Democratic lawmakers are vowing to investigate the Trump administration's pressure campaign that may have led to ABC deciding to indefinitely suspend late-night talk show host Jimmy Kimmel.
Rep. Ro Khanna (D-Calif.) announced on Thursday that he filed a motion to subpoena Federal Communications Commission (FCC) Chairman Brendan Carr one day after he publicly warned ABC of negative consequences if the network kept Kimmel on the air.
"Enough of Congress sleepwalking while [President Donald] Trump and [Vice President JD] Vance shred the First Amendment and Constitution," Khanna declared. "It is time for Congress to stand up for Article I."
Rep. Robert Garcia (D-Calif.), the ranking member of the House Oversight Committee, also said on Thursday that he was opening an investigation into the potential financial aspects of Carr's pressure campaign on ABC, including the involvement of Sinclair Broadcasting Group, which is the network's largest affiliate and is currently involved in merger talks that will need FCC approval.
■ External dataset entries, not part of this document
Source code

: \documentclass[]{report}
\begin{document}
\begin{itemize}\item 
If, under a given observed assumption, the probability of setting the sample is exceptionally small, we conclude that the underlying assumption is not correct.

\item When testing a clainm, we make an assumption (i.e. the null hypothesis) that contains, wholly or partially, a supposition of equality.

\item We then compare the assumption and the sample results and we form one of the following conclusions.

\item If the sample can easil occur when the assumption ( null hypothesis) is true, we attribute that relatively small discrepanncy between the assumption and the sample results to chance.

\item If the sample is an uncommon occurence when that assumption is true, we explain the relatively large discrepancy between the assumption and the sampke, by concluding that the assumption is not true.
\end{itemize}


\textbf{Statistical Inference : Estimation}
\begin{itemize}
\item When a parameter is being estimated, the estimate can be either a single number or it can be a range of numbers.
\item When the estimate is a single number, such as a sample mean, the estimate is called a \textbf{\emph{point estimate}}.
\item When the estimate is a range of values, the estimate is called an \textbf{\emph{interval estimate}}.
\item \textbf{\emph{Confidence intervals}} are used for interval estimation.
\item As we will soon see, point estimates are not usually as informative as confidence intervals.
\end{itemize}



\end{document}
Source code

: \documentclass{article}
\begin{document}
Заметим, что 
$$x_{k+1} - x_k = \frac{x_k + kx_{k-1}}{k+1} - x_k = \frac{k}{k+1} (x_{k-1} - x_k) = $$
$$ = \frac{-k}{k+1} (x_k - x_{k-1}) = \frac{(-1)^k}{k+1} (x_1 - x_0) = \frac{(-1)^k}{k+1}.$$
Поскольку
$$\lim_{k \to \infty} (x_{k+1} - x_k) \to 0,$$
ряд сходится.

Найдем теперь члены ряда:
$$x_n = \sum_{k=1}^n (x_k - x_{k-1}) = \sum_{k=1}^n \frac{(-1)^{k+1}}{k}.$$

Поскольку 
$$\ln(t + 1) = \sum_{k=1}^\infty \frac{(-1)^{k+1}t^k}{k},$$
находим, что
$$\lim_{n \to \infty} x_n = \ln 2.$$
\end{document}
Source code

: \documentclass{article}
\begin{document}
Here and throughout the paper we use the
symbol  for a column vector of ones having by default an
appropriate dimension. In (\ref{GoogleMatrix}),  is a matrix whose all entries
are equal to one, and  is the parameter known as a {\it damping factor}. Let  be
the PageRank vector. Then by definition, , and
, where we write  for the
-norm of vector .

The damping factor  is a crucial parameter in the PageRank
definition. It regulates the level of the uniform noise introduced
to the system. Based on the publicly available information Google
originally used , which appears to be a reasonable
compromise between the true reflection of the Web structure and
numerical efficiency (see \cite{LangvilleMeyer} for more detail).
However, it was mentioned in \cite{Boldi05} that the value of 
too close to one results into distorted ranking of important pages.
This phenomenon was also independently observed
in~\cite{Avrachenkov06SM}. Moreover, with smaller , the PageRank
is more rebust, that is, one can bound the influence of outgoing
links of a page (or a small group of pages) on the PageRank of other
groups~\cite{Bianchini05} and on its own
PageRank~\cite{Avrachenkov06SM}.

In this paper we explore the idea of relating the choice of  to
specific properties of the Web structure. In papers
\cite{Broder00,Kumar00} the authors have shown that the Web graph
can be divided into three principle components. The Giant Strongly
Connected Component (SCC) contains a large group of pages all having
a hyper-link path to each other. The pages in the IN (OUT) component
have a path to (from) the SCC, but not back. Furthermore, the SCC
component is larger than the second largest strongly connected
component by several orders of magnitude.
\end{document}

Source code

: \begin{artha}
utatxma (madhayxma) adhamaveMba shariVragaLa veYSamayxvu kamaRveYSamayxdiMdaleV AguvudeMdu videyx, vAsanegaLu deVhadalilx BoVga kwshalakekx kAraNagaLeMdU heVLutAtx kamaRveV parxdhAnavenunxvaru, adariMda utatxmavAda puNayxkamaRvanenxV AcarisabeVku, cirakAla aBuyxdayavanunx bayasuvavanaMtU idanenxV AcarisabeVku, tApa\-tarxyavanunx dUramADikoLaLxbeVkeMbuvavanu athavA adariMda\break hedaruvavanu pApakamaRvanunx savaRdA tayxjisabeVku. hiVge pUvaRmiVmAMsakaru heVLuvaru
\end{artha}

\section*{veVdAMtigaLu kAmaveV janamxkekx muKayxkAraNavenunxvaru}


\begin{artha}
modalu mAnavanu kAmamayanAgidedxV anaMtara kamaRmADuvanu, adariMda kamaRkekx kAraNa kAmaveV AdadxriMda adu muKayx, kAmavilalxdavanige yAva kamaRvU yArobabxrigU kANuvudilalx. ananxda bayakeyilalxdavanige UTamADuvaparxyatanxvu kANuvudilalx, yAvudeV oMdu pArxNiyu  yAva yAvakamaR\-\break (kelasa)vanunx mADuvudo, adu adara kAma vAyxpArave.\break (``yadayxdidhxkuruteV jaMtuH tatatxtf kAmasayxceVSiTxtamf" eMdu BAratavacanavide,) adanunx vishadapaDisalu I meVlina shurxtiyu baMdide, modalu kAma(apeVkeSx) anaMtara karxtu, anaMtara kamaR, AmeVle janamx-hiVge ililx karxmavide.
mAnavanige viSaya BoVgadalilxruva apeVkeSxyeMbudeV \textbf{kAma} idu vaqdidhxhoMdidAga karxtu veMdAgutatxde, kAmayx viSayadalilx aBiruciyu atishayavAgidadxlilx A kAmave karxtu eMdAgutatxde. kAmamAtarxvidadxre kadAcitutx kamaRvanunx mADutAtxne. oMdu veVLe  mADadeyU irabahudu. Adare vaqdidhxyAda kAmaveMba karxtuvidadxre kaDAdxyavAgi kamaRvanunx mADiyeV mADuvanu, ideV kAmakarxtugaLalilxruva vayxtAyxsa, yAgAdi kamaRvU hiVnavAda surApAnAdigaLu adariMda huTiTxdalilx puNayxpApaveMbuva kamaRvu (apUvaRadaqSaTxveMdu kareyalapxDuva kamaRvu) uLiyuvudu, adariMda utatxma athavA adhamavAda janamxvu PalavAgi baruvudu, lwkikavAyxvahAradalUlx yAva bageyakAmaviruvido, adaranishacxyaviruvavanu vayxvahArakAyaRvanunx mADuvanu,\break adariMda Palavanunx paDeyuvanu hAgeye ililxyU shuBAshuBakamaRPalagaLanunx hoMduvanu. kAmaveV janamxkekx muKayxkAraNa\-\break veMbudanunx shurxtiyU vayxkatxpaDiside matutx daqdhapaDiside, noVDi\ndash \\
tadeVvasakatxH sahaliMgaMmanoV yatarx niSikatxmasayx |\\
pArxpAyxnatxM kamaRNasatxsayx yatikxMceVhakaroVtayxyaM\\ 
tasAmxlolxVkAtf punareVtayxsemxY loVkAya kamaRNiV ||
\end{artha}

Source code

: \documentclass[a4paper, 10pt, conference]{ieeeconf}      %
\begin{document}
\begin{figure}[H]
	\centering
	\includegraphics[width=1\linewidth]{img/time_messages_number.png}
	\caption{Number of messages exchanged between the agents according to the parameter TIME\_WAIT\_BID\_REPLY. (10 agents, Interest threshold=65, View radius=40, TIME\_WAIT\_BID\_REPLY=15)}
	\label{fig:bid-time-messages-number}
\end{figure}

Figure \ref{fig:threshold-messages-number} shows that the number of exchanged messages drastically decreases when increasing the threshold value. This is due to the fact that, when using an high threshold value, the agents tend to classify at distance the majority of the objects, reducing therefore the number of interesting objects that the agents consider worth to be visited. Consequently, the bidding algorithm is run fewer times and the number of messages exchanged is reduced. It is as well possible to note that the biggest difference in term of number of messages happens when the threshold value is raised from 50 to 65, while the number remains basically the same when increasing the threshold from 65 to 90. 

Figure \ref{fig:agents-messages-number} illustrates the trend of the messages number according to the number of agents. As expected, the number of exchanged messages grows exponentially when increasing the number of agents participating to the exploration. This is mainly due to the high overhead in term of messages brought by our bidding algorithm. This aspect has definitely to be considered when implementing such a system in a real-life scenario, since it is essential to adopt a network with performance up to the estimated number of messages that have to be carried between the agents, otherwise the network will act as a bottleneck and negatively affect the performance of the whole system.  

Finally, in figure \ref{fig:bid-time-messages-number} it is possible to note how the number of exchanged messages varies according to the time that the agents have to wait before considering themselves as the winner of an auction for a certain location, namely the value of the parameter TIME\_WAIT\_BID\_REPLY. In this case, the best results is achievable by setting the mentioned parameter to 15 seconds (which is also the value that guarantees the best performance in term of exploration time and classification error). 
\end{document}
"The Oversight Committee is launching an investigation into ABC, Sinclair, and the FCC," he said. "We will not be intimidated and we will defend the First Amendment."
Progressive politicians weren't the only ones launching an investigation into the Kimmel controversy, as legal organization Democracy Forward announced that it's filed a a Freedom of Information Act request for records after January 20, 2025 related to any FCC efforts “to use the agency’s licensing and enforcement powers to police and limit speech and influence what the public can watch and hear.”